━━━ Data to use ━━━
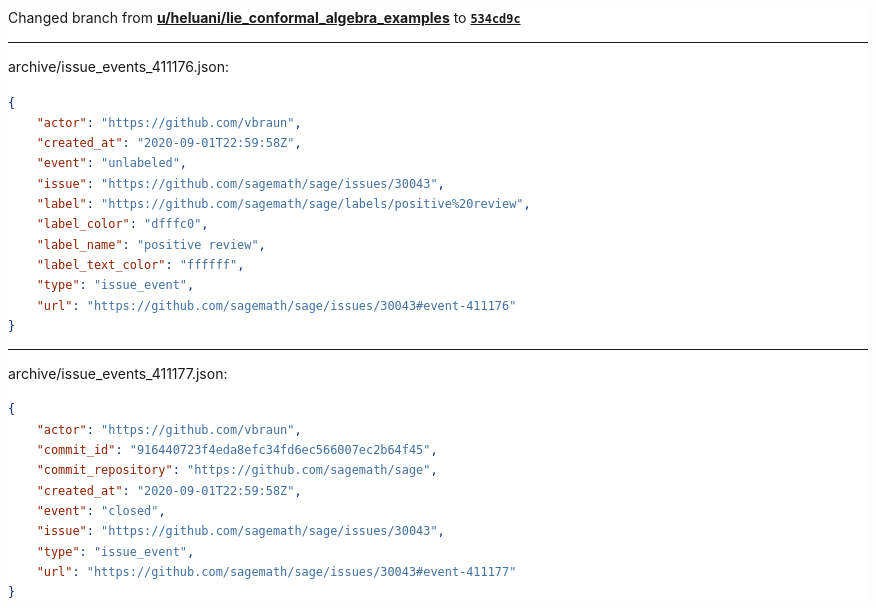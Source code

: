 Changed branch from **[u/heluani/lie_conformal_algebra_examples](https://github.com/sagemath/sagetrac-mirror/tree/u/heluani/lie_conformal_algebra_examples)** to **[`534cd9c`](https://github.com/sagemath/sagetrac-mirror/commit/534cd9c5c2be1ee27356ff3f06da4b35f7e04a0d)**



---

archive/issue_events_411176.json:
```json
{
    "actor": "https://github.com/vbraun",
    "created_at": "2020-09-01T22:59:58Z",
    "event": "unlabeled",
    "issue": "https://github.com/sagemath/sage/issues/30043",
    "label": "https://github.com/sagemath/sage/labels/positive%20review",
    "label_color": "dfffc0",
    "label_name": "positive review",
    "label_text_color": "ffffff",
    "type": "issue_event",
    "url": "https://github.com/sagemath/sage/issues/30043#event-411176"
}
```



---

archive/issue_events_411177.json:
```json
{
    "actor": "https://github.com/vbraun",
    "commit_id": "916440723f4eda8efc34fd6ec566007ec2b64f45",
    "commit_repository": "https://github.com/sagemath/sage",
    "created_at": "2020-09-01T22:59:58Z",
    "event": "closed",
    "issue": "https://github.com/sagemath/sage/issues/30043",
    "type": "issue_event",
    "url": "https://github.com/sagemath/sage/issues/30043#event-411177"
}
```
━━━
:: Work to complete ::
Reproduce every line of the records containing the string "archive".

:: Final answer ::
archive/issue_events_411176.json:
archive/issue_events_411177.json:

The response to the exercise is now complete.